Bij de absolute verdedigers van de Carignan behoort Henri Gualco van Domaine Etang des Colombes (bij GB). Volgens hem brengen oude carignan-wijnstokken uitstekende bewaarwijnen voort, als men tenminste het rendement beneden de 40 hl/ha wil houden. Zijn wijnen zijn een onmiskenbaar succes en bewijzen dat men dankzij een verstandige vinificatie met de hele groten kan rivaliseren.

Ook Jean-Paul Salvanac van het Château Saint-Auriol (bij Vinea en Le Vin Passion) is een uitermate groot voorstander van de carignan. De druiven moeten zeer rijp zijn, reden waarom in de droge en zeer warme wijnjaren de beste carignanwijnen gemaakt worden. De carignan verheerlijkt in een assemblage met de wijnen van de grenache. Volgens Salvanac kan het samen vergisten van grenache en carignandruiven een sublimerend effect in de wijn veroorzaken.

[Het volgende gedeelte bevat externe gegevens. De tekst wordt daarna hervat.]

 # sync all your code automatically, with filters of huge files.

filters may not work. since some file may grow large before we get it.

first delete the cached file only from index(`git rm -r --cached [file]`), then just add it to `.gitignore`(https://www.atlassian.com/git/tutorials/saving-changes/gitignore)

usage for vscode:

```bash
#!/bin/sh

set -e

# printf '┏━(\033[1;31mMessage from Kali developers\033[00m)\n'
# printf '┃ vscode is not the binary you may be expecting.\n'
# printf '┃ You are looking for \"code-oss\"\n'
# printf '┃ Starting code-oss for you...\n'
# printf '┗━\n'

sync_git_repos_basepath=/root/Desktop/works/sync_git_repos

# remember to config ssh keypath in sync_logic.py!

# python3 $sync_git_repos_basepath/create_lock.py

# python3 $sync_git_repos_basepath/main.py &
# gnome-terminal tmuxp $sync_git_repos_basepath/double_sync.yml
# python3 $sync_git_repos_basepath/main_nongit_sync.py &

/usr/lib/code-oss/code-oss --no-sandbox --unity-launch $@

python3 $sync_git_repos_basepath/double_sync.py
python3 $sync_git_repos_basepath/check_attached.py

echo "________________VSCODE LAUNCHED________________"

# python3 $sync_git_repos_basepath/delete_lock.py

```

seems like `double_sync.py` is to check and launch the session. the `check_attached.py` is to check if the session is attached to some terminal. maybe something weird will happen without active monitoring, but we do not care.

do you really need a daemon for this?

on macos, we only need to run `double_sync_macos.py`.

Philippe Montanié is een al even fervente supporter van de carignan. Hoewel afkomstig uit Spanje, is deze druif – volgens de eigenaar van het Château Ripaud (bij Delhaize) als het ware gecreëerd voor de bijna schrale hellingen van de Corbières. De ouderen hadden het goed voor, dit terroir is de meest aangewezen plek voor deze druif. “Oude wijnstokken geven wijnen om van omver te vallen”, beweert hij zonder enige schroom. Dat belooft…

Martine Pasquier-Meunier van het Château Meunier Saint-Louis (bij Willy Goorden) sluit zich maar al te graag aan bij de stellingen van carignan-voorstanders. Haar rode wijnen zijn met minstens 50% carignan gemaakt. Vooral de Cuvée chêne rouge komt kwalitatief sterk uit de hoek. Intense geuren van rijpe vruchten en een tikkeltje rustieke elementen, perfect omweven met wat eikenhout, en de onvoorstelbaar krachtige smaak met zachte en goed verweven tannines, vormen als het ware een mokerslag die zelfs de meest fervente tegenstanders van carignan tot nadenken zal stemmen.

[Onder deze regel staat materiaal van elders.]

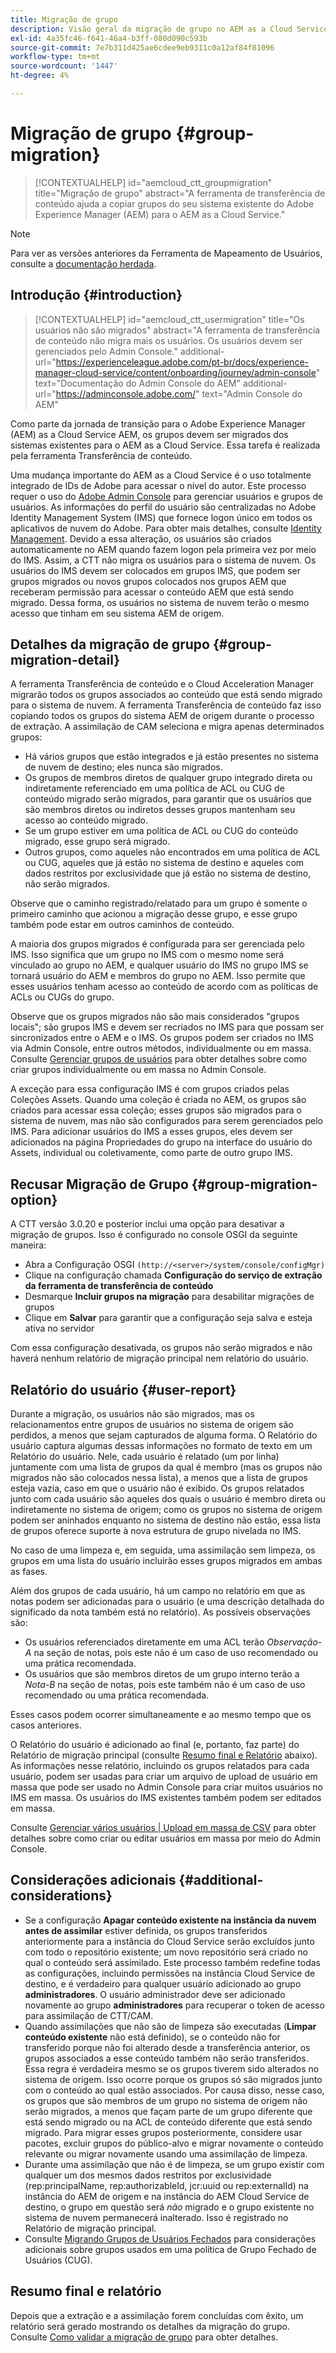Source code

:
 ```yaml
---
title: Migração de grupo
description: Visão geral da migração de grupo no AEM as a Cloud Service.
exl-id: 4a35fc46-f641-46a4-b3ff-080d090c593b
source-git-commit: 7e7b311d425ae6cdee9eb9311c0a12af84f81096
workflow-type: tm+mt
source-wordcount: '1447'
ht-degree: 4%

---
```



# Migração de grupo {#group-migration}

>[!CONTEXTUALHELP]
>id="aemcloud_ctt_groupmigration"
>title="Migração de grupo"
>abstract="A ferramenta de transferência de conteúdo ajuda a copiar grupos do seu sistema existente do Adobe Experience Manager (AEM) para o AEM as a Cloud Service."

>[!NOTE]
>Para ver as versões anteriores da Ferramenta de Mapeamento de Usuários, consulte a [documentação herdada](/help/journey-migration/content-transfer-tool/user-mapping-tool-legacy/considerations-user-mapping-tool-legacy.md).

## Introdução {#introduction}

>[!CONTEXTUALHELP]
>id="aemcloud_ctt_usermigration"
>title="Os usuários não são migrados"
>abstract="A ferramenta de transferência de conteúdo não migra mais os usuários. Os usuários devem ser gerenciados pelo Admin Console."
>additional-url="https://experienceleague.adobe.com/pt-br/docs/experience-manager-cloud-service/content/onboarding/journey/admin-console" text="Documentação do Admin Console do AEM"
>additional-url="https://adminconsole.adobe.com/" text="Admin Console do AEM"

Como parte da jornada de transição para o Adobe Experience Manager (AEM) as a Cloud Service AEM, os grupos devem ser migrados dos sistemas existentes para o AEM as a Cloud Service. Essa tarefa é realizada pela ferramenta Transferência de conteúdo.

Uma mudança importante do AEM as a Cloud Service é o uso totalmente integrado de IDs de Adobe para acessar o nível do autor. Este processo requer o uso do [Adobe Admin Console](https://helpx.adobe.com/br/enterprise/using/admin-console.html) para gerenciar usuários e grupos de usuários. As informações do perfil do usuário são centralizadas no Adobe Identity Management System (IMS) que fornece logon único em todos os aplicativos de nuvem do Adobe. Para obter mais detalhes, consulte [Identity Management](https://experienceleague.adobe.com/docs/experience-manager-cloud-service/content/overview/what-is-new-and-different.html#identity-management). Devido a essa alteração, os usuários são criados automaticamente no AEM quando fazem logon pela primeira vez por meio do IMS.  Assim, a CTT não migra os usuários para o sistema de nuvem.  Os usuários do IMS devem ser colocados em grupos IMS, que podem ser grupos migrados ou novos grupos colocados nos grupos AEM que receberam permissão para acessar o conteúdo AEM que está sendo migrado.  Dessa forma, os usuários no sistema de nuvem terão o mesmo acesso que tinham em seu sistema AEM de origem.

## Detalhes da migração de grupo {#group-migration-detail}

A ferramenta Transferência de conteúdo e o Cloud Acceleration Manager migrarão todos os grupos associados ao conteúdo que está sendo migrado para o sistema de nuvem. A ferramenta Transferência de conteúdo faz isso copiando todos os grupos do sistema AEM de origem durante o processo de extração. A assimilação de CAM seleciona e migra apenas determinados grupos:

* Há vários grupos que estão integrados e já estão presentes no sistema de nuvem de destino; eles nunca são migrados.
* Os grupos de membros diretos de qualquer grupo integrado direta ou indiretamente referenciado em uma política de ACL ou CUG de conteúdo migrado serão migrados, para garantir que os usuários que são membros diretos ou indiretos desses grupos mantenham seu acesso ao conteúdo migrado.
* Se um grupo estiver em uma política de ACL ou CUG do conteúdo migrado, esse grupo será migrado.
* Outros grupos, como aqueles não encontrados em uma política de ACL ou CUG, aqueles que já estão no sistema de destino e aqueles com dados restritos por exclusividade que já estão no sistema de destino, não serão migrados.

Observe que o caminho registrado/relatado para um grupo é somente o primeiro caminho que acionou a migração desse grupo, e esse grupo também pode estar em outros caminhos de conteúdo.

A maioria dos grupos migrados é configurada para ser gerenciada pelo IMS.  Isso significa que um grupo no IMS com o mesmo nome será vinculado ao grupo no AEM, e qualquer usuário do IMS no grupo IMS se tornará usuário do AEM e membros do grupo no AEM.  Isso permite que esses usuários tenham acesso ao conteúdo de acordo com as políticas de ACLs ou CUGs do grupo.

Observe que os grupos migrados não são mais considerados &quot;grupos locais&quot;; são grupos IMS e devem ser recriados no IMS para que possam ser sincronizados entre o AEM e o IMS.  Os grupos podem ser criados no IMS via Admin Console, entre outros métodos, individualmente ou em massa.  Consulte [Gerenciar grupos de usuários](https://helpx.adobe.com/ca/enterprise/using/user-groups.html) para obter detalhes sobre como criar grupos individualmente ou em massa no Admin Console.

A exceção para essa configuração IMS é com grupos criados pelas Coleções Assets. Quando uma coleção é criada no AEM, os grupos são criados para acessar essa coleção; esses grupos são migrados para o sistema de nuvem, mas não são configurados para serem gerenciados pelo IMS.  Para adicionar usuários do IMS a esses grupos, eles devem ser adicionados na página Propriedades do grupo na interface do usuário do Assets, individual ou coletivamente, como parte de outro grupo IMS.


## Recusar Migração de Grupo {#group-migration-option}

A CTT versão 3.0.20 e posterior inclui uma opção para desativar a migração de grupos.  Isso é configurado no console OSGI da seguinte maneira:

* Abra a Configuração OSGI `(http://<server>/system/console/configMgr)`
* Clique na configuração chamada **Configuração do serviço de extração da ferramenta de transferência de conteúdo**
* Desmarque **Incluir grupos na migração** para desabilitar migrações de grupos
* Clique em **Salvar** para garantir que a configuração seja salva e esteja ativa no servidor

Com essa configuração desativada, os grupos não serão migrados e não haverá nenhum relatório de migração principal nem relatório do usuário.

## Relatório do usuário {#user-report}

Durante a migração, os usuários não são migrados, mas os relacionamentos entre grupos de usuários no sistema de origem são perdidos, a menos que sejam capturados de alguma forma.  O Relatório do usuário captura algumas dessas informações no formato de texto em um Relatório do usuário. Nele, cada usuário é relatado (um por linha) juntamente com uma lista de grupos da qual é membro (mas os grupos não migrados não são colocados nessa lista), a menos que a lista de grupos esteja vazia, caso em que o usuário não é exibido. Os grupos relatados junto com cada usuário são aqueles dos quais o usuário é membro direta ou indiretamente no sistema de origem; como os grupos no sistema de origem podem ser aninhados enquanto no sistema de destino não estão, essa lista de grupos oferece suporte à nova estrutura de grupo nivelada no IMS.

No caso de uma limpeza e, em seguida, uma assimilação sem limpeza, os grupos em uma lista do usuário incluirão esses grupos migrados em ambas as fases.

Além dos grupos de cada usuário, há um campo no relatório em que as notas podem ser adicionadas para o usuário (e uma descrição detalhada do significado da nota também está no relatório).  As possíveis observações são:

* Os usuários referenciados diretamente em uma ACL terão *Observação-A* na seção de notas, pois este não é um caso de uso recomendado ou uma prática recomendada.
* Os usuários que são membros diretos de um grupo interno terão a *Nota-B* na seção de notas, pois este também não é um caso de uso recomendado ou uma prática recomendada.

Esses casos podem ocorrer simultaneamente e ao mesmo tempo que os casos anteriores.

O Relatório do usuário é adicionado ao final (e, portanto, faz parte) do Relatório de migração principal (consulte [Resumo final e Relatório](#final-summary-and-report) abaixo).  As informações nesse relatório, incluindo os grupos relatados para cada usuário, podem ser usadas para criar um arquivo de upload de usuário em massa que pode ser usado no Admin Console para criar muitos usuários no IMS em massa.  Os usuários do IMS existentes também podem ser editados em massa.

Consulte [Gerenciar vários usuários | Upload em massa de CSV](https://helpx.adobe.com/ca/enterprise/using/bulk-upload-users.html) para obter detalhes sobre como criar ou editar usuários em massa por meio do Admin Console.

## Considerações adicionais {#additional-considerations}

* Se a configuração **Apagar conteúdo existente na instância da nuvem antes de assimilar** estiver definida, os grupos transferidos anteriormente para a instância do Cloud Service serão excluídos junto com todo o repositório existente; um novo repositório será criado no qual o conteúdo será assimilado. Este processo também redefine todas as configurações, incluindo permissões na instância Cloud Service de destino, e é verdadeiro para qualquer usuário adicionado ao grupo **administradores**. O usuário administrador deve ser adicionado novamente ao grupo **administradores** para recuperar o token de acesso para assimilação de CTT/CAM.
* Quando assimilações que não são de limpeza são executadas (**Limpar conteúdo existente** não está definido), se o conteúdo não for transferido porque não foi alterado desde a transferência anterior, os grupos associados a esse conteúdo também não serão transferidos. Essa regra é verdadeira mesmo se os grupos tiverem sido alterados no sistema de origem. Isso ocorre porque os grupos só são migrados junto com o conteúdo ao qual estão associados. Por causa disso, nesse caso, os grupos que são membros de um grupo no sistema de origem não serão migrados, a menos que façam parte de um grupo diferente que está sendo migrado ou na ACL de conteúdo diferente que está sendo migrado. Para migrar esses grupos posteriormente, considere usar pacotes, excluir grupos do público-alvo e migrar novamente o conteúdo relevante ou migrar novamente usando uma assimilação de limpeza.
* Durante uma assimilação que não é de limpeza, se um grupo existir com qualquer um dos mesmos dados restritos por exclusividade (rep:principalName, rep:authorizableId, jcr:uuid ou rep:externalId) na instância do AEM de origem e na instância do AEM Cloud Service de destino, o grupo em questão será _não_ migrado e o grupo existente no sistema de nuvem permanecerá inalterado. Isso é registrado no Relatório de migração principal.
* Consulte [Migrando Grupos de Usuários Fechados](/help/journey-migration/content-transfer-tool/using-content-transfer-tool/closed-user-groups-migration.md) para considerações adicionais sobre grupos usados em uma política de Grupo Fechado de Usuários (CUG).

## Resumo final e relatório

Depois que a extração e a assimilação forem concluídas com êxito, um relatório será gerado mostrando os detalhes da migração do grupo. Consulte [Como validar a migração de grupo](/help/journey-migration/content-transfer-tool/using-content-transfer-tool/validating-content-transfers.md#how-to-validate-group-migration) para obter detalhes.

In het Domaine de Roquenegade (geen invoerder in België) is Fréderic Juvet van oordeel dat moet gestreefd worden naar een legale vrijheid van het gebruik van de carignan. Zo zou er volgens hem ten minste 20% carignan gebruikt moeten worden voor de eigenheid van de herkomstbenaming en kan men – indien het terroir het toelaat – zelfs gaan tot 100%. Als men maar de te hoge rendementen vermijdt en het rustieke karakter van deze druif niet uit de weg gaat. Deze typerende karaktertrek moet als een troef uitgespeeld worden, wil men niet verzuipen “dans la mer des vins sans âme”.

Jean Noël Bousquet

van het Château Grand Moulin (bij Pro Vino te Zonhoven) is voorstander van een matig, maar toch noodzakelijk, gebruik van carignan. Bij de opbouw van zijn wijnbedrijf heeft hij in de eerste plaats aandacht gehad voor een perfect functionerende batterij gistingskuipen en een uiterst verzorgde eikenhouten vatenkelder. Een goede installatie gekoppeld aan een wijngaard van meestal oude wijnstokken vormen de basis van zijn uitmuntende wijnen. Zo behoort zijn Château Grand Moulin Vieilles vignes tot de absolute top in deze appellatie. De wijn bevat slechts 20% carignan, weliswaar van zeer oude percelen afkomstig, vermengd met 40% syrah, 30 % grenache en 10% mourvèdre.

Voor Philippe Courrian, de bordelees tevens eigenaar van het Château Cascadais (bij Vinea), is het duidelijk. De carignan vormt de ruggengraat van een uitstekende Corbières. In een assemblage met Côtes-du-Rhône of Bordeaux-wijnstokken kan men zelfs grootse wijnen verkrijgen. Als men maar geen te hoog percentage van deze wijnen gebruikt, zodat het typische smaakpalet van de Corbières bewaard blijft. Er worden al genoeg dezelfde wijnen gemaakt over de hele wereld. Courrian ziet verschillende concepten. Naargelang men dichter of verder van de zee verwijderd is, kan meer of minder mourvèdre aanwenden. Syrah in assemblage met merlot kan ook, in bepaalde zones, goed evenwichtige wijnen brengen. “Bien que, le vin ressemble toujours un peu le bonhomme qui le produit”, voegt Philippe er filosofisch aan toe.